Many years ago I contracted mono from a boyfriend. It was not any mono but a super bug version of mono which put me in the hospital for an extended stay and caused jaundice to my liver. This was way before I stared Tupelo Honey Teas but if you read my bio, was not too early in my life to use herbal remedies to help with ailments.
Insert Milk Thistle and Dandelion Root Teas.
I went on a round robin drinking regimen of Roasted Dandelion Root, Milk Thistle (in tea form) and water. What the doctor told me would take months of recovery took a mere 1 month. My liver enzymes went from being through the roof to normal in 30 days. He was amazed and asked what I did. I told him about the tea and my increased raw vegetable diet. I think his jaw hit the floor.
Each year as I see people walking around with chemical kegs strapped to their backs, spraying these beloved flowers, I want to stop the car and beat some sense into them. Not only are the chemicals bad for our land but even when used in non-food areas, they are finding their way into our food system. Plus, who would want to kill a super food like Dandelions?

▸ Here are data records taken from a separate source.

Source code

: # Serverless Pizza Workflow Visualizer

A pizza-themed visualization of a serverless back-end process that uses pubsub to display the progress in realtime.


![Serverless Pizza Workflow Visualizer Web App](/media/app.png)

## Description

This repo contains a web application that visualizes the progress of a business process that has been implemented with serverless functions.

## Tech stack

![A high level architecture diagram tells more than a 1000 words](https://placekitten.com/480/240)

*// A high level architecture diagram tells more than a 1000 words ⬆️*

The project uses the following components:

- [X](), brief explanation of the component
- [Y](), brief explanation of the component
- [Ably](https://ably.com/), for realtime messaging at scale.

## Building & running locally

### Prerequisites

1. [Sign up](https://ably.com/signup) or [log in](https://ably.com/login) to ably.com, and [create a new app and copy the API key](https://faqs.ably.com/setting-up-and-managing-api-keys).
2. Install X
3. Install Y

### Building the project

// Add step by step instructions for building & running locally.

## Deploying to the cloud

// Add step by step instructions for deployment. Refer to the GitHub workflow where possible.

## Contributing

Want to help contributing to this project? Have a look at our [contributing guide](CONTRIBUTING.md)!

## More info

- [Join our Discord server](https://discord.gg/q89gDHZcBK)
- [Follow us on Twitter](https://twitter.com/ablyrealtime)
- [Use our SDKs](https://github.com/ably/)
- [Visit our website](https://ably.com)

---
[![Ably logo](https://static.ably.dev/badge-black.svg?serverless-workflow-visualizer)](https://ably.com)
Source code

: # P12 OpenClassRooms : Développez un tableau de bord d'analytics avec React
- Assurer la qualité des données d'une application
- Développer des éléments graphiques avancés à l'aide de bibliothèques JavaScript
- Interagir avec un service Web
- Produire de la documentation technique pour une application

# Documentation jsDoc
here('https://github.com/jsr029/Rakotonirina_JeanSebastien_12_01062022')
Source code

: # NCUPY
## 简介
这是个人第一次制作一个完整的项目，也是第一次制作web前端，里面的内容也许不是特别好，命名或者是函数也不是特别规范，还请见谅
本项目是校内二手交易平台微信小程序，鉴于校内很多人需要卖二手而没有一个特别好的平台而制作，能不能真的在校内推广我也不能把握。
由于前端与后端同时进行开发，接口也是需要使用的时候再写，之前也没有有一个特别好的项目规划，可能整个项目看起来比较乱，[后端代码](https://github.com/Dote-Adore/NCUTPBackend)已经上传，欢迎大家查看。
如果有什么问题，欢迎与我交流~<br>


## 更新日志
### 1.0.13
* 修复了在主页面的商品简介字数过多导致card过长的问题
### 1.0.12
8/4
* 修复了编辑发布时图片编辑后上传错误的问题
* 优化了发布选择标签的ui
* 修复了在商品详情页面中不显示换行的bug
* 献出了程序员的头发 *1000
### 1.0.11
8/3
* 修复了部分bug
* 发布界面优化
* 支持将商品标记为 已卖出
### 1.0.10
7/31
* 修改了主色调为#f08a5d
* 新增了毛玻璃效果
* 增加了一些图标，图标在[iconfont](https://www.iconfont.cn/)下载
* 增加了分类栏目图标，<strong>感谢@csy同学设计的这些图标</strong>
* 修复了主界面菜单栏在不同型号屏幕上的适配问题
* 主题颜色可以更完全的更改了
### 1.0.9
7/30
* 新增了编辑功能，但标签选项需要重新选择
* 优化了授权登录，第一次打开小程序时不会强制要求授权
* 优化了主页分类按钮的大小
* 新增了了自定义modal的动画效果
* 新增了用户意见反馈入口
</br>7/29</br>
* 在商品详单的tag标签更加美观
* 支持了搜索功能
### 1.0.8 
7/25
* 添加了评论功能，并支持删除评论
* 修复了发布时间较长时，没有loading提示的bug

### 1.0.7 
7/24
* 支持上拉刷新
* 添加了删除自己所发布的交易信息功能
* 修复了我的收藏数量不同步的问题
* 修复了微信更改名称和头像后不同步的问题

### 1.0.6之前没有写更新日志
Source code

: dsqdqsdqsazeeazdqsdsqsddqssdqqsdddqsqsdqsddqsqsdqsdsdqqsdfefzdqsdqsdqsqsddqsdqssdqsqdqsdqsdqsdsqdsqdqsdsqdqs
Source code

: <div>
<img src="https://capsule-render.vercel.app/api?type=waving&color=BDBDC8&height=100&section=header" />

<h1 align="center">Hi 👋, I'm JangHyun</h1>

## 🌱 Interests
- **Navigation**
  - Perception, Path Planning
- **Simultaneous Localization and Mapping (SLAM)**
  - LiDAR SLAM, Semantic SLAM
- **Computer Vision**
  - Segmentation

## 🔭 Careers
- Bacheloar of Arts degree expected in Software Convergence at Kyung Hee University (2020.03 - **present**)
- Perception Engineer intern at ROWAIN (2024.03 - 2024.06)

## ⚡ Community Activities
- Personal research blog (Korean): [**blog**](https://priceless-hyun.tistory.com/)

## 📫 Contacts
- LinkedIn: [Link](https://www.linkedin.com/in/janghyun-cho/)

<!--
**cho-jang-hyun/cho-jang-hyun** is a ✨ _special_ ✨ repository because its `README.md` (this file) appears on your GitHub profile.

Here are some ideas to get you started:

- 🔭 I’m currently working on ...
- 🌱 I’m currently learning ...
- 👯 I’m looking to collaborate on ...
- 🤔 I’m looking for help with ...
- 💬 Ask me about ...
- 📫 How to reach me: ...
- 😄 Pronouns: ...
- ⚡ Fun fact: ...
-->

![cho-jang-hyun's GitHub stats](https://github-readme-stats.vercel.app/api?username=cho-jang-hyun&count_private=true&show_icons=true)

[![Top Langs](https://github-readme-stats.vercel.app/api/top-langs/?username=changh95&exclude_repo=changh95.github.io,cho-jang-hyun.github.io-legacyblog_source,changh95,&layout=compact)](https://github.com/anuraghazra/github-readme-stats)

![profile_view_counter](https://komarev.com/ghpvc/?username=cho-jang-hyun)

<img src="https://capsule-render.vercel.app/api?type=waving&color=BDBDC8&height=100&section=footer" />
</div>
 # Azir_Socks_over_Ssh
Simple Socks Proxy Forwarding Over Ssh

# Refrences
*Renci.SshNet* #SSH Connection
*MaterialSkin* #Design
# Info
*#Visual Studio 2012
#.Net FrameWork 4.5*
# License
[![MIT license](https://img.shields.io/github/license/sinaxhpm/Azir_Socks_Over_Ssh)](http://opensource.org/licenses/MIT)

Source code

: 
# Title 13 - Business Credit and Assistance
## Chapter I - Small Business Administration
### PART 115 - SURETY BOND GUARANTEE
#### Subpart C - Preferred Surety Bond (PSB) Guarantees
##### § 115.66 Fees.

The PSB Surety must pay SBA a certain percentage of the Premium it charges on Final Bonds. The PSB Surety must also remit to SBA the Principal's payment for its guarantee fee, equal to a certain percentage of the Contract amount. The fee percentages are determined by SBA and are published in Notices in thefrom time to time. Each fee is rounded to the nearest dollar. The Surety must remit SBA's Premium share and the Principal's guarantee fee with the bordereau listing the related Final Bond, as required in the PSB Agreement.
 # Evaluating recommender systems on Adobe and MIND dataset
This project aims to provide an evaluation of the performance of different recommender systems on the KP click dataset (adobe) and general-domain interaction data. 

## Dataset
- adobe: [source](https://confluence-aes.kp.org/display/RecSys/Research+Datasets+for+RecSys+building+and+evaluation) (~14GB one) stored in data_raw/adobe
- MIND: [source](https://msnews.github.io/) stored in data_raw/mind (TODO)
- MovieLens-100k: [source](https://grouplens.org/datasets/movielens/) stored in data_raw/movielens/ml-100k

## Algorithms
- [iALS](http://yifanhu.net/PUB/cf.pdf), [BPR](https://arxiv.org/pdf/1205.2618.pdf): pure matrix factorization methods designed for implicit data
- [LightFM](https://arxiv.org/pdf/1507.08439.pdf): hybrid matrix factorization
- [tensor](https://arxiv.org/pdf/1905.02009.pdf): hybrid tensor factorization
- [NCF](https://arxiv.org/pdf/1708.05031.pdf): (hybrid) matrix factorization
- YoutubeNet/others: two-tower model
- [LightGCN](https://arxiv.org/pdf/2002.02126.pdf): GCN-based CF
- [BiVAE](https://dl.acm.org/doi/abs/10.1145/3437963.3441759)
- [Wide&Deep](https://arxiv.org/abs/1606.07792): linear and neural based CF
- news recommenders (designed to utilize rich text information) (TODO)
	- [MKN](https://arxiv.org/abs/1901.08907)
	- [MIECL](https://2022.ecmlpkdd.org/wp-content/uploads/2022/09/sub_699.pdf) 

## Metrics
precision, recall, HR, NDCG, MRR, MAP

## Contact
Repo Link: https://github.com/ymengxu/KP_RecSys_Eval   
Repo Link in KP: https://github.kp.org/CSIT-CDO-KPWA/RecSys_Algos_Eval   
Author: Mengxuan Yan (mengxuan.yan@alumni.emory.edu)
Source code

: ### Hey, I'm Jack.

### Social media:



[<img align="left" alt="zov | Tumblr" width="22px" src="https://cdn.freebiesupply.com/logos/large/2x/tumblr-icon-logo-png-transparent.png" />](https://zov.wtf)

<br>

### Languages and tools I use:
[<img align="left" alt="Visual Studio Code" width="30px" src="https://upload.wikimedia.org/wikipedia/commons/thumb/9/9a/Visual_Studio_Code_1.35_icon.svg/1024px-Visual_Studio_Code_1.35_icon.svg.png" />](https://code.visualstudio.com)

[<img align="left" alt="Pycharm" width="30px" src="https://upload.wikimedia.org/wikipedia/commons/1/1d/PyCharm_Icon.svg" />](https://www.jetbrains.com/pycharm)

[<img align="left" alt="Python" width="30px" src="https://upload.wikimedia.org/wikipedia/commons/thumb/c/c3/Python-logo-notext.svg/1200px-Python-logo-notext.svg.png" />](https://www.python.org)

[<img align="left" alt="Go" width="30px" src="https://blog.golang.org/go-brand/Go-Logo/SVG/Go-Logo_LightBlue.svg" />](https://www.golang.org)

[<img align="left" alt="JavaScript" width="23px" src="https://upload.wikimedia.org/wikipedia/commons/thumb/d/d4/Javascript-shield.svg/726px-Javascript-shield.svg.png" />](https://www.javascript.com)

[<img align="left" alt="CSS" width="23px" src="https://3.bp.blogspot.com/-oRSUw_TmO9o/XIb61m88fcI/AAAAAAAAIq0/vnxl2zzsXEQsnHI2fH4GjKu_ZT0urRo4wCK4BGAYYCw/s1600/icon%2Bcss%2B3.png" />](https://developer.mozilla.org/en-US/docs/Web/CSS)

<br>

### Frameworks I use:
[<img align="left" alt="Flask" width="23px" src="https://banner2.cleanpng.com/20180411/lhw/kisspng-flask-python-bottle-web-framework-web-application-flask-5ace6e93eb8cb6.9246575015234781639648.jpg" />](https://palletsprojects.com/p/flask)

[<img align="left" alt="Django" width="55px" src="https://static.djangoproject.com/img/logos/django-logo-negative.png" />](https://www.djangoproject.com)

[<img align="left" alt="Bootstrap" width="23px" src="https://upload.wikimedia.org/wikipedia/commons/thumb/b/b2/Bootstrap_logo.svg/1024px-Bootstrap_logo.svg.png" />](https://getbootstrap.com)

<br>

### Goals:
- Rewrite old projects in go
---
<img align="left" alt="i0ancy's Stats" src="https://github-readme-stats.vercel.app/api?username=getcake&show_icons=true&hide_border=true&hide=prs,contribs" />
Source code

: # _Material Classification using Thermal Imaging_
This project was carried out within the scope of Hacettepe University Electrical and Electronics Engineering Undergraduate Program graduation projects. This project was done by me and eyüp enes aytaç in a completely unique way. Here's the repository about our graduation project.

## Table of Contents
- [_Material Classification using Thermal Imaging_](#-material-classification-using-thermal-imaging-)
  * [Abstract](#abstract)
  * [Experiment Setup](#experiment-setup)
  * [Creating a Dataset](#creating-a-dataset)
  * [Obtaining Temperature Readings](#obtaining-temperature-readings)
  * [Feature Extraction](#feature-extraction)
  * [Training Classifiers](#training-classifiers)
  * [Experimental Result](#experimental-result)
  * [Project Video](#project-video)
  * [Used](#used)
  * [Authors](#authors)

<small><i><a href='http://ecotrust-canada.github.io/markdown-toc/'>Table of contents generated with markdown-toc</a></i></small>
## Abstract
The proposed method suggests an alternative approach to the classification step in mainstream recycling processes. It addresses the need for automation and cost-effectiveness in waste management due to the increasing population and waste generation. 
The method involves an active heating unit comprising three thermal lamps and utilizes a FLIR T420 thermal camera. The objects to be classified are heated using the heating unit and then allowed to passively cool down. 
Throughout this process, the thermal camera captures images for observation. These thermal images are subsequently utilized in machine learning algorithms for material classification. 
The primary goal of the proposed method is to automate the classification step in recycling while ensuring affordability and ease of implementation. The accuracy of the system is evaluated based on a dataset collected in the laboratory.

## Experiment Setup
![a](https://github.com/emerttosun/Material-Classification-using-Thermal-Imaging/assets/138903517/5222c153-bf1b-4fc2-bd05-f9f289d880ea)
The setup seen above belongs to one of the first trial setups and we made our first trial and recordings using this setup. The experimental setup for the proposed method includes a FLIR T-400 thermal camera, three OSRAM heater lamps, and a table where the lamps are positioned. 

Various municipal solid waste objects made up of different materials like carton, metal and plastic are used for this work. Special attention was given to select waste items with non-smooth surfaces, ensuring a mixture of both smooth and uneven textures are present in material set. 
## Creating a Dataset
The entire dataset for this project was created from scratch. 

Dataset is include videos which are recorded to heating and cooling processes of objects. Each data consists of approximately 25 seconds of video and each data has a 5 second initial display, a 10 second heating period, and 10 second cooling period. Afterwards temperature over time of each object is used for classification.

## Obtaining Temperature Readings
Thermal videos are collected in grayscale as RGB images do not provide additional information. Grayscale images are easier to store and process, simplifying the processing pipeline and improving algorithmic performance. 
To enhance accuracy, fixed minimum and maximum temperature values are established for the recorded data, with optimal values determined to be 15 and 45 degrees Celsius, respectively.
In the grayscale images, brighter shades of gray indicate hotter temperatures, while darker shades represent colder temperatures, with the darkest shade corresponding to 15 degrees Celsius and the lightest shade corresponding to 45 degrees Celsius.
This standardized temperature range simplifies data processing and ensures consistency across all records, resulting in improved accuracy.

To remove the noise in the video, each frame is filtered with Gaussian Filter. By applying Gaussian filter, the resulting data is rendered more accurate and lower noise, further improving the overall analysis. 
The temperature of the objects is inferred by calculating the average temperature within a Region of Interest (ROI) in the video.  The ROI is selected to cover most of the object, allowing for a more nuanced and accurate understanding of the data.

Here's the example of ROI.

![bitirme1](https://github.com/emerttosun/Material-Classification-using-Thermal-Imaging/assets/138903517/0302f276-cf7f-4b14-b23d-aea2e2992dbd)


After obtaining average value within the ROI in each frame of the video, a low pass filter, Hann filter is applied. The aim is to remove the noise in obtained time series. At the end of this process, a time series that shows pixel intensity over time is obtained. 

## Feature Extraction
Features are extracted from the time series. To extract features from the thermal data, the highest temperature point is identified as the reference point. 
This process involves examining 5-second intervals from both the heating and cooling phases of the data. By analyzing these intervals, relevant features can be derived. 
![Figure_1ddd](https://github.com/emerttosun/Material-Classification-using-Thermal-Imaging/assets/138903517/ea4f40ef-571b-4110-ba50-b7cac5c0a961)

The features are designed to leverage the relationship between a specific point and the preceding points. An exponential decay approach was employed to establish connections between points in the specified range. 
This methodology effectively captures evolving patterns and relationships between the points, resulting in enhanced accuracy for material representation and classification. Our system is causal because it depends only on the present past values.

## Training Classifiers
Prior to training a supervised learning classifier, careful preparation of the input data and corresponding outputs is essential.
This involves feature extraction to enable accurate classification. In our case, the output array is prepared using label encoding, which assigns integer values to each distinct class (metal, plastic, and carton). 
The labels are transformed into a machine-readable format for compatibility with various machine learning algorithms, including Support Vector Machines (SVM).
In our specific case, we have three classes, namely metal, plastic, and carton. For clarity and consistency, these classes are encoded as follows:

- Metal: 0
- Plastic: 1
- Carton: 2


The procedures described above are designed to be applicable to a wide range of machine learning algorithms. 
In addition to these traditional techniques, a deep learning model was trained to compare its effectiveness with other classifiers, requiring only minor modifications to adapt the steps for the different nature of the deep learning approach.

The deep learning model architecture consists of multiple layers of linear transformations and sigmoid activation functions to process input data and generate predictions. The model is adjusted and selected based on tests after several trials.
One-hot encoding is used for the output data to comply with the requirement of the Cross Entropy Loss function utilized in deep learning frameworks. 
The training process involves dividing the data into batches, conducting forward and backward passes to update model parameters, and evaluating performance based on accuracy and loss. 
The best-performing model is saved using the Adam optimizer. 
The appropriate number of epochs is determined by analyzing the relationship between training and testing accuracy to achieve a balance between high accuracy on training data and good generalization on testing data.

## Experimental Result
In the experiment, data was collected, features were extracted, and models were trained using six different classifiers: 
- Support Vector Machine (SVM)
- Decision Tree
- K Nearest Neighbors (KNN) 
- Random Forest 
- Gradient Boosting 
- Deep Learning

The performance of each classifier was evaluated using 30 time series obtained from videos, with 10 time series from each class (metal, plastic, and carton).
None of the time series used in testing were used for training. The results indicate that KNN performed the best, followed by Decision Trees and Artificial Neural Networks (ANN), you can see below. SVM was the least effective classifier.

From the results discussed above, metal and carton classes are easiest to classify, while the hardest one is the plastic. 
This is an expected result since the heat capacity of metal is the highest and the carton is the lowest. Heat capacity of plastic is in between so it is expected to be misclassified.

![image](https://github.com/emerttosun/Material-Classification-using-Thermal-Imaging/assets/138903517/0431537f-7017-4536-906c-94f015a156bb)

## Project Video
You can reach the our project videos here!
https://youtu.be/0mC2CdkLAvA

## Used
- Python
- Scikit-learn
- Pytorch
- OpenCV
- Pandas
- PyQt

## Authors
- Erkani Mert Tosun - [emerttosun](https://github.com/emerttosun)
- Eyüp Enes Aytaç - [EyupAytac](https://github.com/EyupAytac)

Dandelion stems from an Middle English term Dent de Lioun which literally means Tooth of the Lion because of the jagged leaves. This “weed” has been used for centuries for its noble properties, such as its high concentration of Vitamins A, B, C and D. It is also high in Iron, Calcium and Potassium. The Flowers have been picked and made into wine. The leaves are often picked and added to salads raw or are stir fried in garlic and olive oil. But the roots are why this blog post is being written. The roots when roasted, make a delicious tea. The tea is a diuretic but because of the Potassium content, it is one of the best diuretics as it doesn’t deplete one’s Potassium. It also is a blood purifier and as such helps clean out the liver so it can do it’s job better.
The other day when prepping my garden for spring, I started pulling out the Dandelions which have already begun to set foot in my yard. They can be tricky suckers to pull out as they have a tap root, which means it is long and narrow. It burrows down deep and holds on for dear life. Survival of the fittest! I posted onto my personal Facebook page about how wonderful this little “weed” plant is and I got back a number of request for how to make tea from your back yard bounty. Here is my account:
First, dig them out as whole as you can. This is tough and where you will get a wonderful bicep and other muscles you didn’t know you had work out.
Second, rinse them clean. This part is quite hard because the dirt really sticks in the root and the leaves.
Third, separate the leaves from the root. There is a weird middle part, where the flower will eventually emerge from. I cut that out so in the end my plant was cut into three parts; the leaves, the middle and the root.
Fourth, chop them into pieces and put them onto a baking pan.
Cut and Ready to Bake
Fifth, bake them at 200 degrees for an hour and then turn up the heat to 400 and roast them for about 20 minutes. Turn off your oven and leave them in until the oven cools down.
All Roasted and Ready to Steep
Sixth, take them out and they are ready to be made into tea.
During the baking process, the roots smell so sweet and delicious. After roasted, in tea form, they mimic coffee. This is due to the roasted nature of them. However, they do not have any caffeine. They do make you urinate quite often so it is not wise to take them before bed. As I learned the hard way, you pee A LOT! You can add some Chicory, which is also a tap root, to the mix and do a 50/50 blend and it will make it taste more like coffee. you can also choose to grind them or chop them smaller before roasting.
Healing Dandelion Root Tea!
I hope you all enjoy the Wonderful World of Dandelions this spring! And if you choose not to, please leave them to flower. They are some of the first food bees get in the spring.